As shown above, fasudil and imidapril have similar actions on TGF-β/collagen cascade, myofibroblast differentiation and oxidative stress generation. However, the effect of these drugs on renal tissue RAS was different. Imidapril increased the expression of renin mRNA probably through a negative feedback mechanism; however, it did not change the level of ANG, ACE or AT1-R mRNA, which is consistent with the results of an earlier report.35 Fasudil did not affect the expression of ANG, renin or ACE mRNA, but slightly decreased that of AT1-R mRNA. We earlier reported that fasudil improved renal impairment in a salt-induced hypertensive rat model without changing plasma renin activity.9 Thus, regarding the effect of Rho-kinase inhibitors on the tissue RAS level, further study is required.

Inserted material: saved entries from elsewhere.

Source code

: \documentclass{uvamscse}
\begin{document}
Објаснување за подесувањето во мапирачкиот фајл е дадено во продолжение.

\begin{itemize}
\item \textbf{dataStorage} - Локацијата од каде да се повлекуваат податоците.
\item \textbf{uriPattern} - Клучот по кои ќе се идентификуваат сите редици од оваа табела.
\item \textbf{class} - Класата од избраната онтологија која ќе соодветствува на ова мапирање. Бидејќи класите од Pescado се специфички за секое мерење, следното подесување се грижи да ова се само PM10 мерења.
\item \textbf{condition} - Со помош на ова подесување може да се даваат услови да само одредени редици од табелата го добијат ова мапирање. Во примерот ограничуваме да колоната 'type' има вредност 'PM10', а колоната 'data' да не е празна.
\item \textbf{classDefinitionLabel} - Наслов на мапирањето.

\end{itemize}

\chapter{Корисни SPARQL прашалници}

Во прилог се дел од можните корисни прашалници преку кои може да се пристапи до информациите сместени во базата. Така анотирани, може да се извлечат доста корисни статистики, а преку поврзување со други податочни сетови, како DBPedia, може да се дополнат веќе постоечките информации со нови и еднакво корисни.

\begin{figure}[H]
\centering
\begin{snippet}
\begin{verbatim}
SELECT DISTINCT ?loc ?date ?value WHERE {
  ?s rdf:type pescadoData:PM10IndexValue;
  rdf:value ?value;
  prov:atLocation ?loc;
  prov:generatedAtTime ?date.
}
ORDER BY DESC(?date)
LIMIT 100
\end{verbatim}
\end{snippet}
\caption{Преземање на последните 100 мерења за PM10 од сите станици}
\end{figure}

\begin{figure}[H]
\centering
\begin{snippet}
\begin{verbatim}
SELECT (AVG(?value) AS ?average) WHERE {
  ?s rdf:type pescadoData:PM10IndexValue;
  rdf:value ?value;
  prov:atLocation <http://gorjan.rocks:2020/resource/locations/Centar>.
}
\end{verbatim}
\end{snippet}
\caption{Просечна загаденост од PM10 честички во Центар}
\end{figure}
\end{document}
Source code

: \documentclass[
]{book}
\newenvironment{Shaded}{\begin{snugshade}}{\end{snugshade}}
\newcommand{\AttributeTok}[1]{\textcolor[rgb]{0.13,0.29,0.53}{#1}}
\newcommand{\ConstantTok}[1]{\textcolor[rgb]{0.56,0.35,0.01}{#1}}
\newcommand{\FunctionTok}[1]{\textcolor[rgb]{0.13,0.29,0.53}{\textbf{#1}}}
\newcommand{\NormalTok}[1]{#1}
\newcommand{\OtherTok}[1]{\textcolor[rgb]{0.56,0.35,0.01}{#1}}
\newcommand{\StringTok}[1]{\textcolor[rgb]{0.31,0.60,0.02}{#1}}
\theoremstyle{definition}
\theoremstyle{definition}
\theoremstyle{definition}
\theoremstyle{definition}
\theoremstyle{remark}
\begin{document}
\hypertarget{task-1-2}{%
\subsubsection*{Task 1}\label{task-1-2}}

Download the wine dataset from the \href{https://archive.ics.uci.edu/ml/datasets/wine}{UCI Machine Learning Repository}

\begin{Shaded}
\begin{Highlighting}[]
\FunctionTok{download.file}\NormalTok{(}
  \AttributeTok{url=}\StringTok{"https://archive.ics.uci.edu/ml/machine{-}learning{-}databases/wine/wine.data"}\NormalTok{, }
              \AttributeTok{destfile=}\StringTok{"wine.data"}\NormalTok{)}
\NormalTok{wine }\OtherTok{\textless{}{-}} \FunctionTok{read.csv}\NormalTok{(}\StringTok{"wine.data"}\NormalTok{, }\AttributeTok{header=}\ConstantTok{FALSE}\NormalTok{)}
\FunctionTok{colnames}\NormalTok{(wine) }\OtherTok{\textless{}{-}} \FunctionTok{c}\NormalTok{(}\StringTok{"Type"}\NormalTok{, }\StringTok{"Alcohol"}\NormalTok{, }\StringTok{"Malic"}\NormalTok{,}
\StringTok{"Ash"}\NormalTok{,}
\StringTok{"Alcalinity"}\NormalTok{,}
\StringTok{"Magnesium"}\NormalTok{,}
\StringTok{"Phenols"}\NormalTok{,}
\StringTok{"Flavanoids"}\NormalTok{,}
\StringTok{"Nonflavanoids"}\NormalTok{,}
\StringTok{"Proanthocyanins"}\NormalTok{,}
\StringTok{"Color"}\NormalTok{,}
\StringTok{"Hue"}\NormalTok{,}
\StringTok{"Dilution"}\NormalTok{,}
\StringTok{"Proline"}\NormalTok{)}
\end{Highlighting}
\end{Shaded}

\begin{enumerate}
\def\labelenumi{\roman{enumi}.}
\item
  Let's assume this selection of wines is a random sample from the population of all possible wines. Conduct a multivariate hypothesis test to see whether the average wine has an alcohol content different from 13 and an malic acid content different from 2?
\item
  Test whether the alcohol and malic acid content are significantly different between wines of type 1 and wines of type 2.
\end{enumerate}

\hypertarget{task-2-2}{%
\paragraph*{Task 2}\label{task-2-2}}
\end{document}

We have a limitation in this study. Although we have shown that mRNA level of Rho-kinase was increased, we did not measure tissue Rho-kinase activity in this study. However, we earlier showed that increased mRNA levels of Rho-A, B and C was associated with phosphorylated MYPT level, a marker of Rho-kinase activity.15 Collectively, these results suggest that Rho-kinase tissue activity was increased in this model. We did not measure ACE activity in this study, either. However, the BP reduction and increased mRNA levels of renin in ACEI treatment group strongly suggest that tissue ACE activity was deduced to be increased in UUO model.

Renal interstitial fibrosis is a progressive and potentially lethal disease caused by diverse clinical entities including urinary tract obstruction, chronic inflammation and diabetes.36 However, there are few renoprotective drugs at present that have been proved by large clinical trial. In addition, their effects are limited. Therefore, a new drug or combination therapy including ACE inhibitors is desired. In this study, we examined the effect of a combination of an ACE inhibitor and a Rho-kinase inhibitor on renal fibrosis induced by UUO and found that combination therapy is more effective than either monotherapy. These results suggest that the combination of an ACE inhibitor and a Rho-kinase inhibitor may be a new therapeutic approach in the renal interstitial fibrosis in the future.

In conclusion, we first showed that the combination of a Rho-kinase inhibitor and an ACE inhibitor improved renal interstitial fibrosis more than monotherapy and that the effects of the combination therapy were associated with the inhibition of myofibroblast differentiation, the TGF-β/collagen cascade, oxidative stress and cytokine production.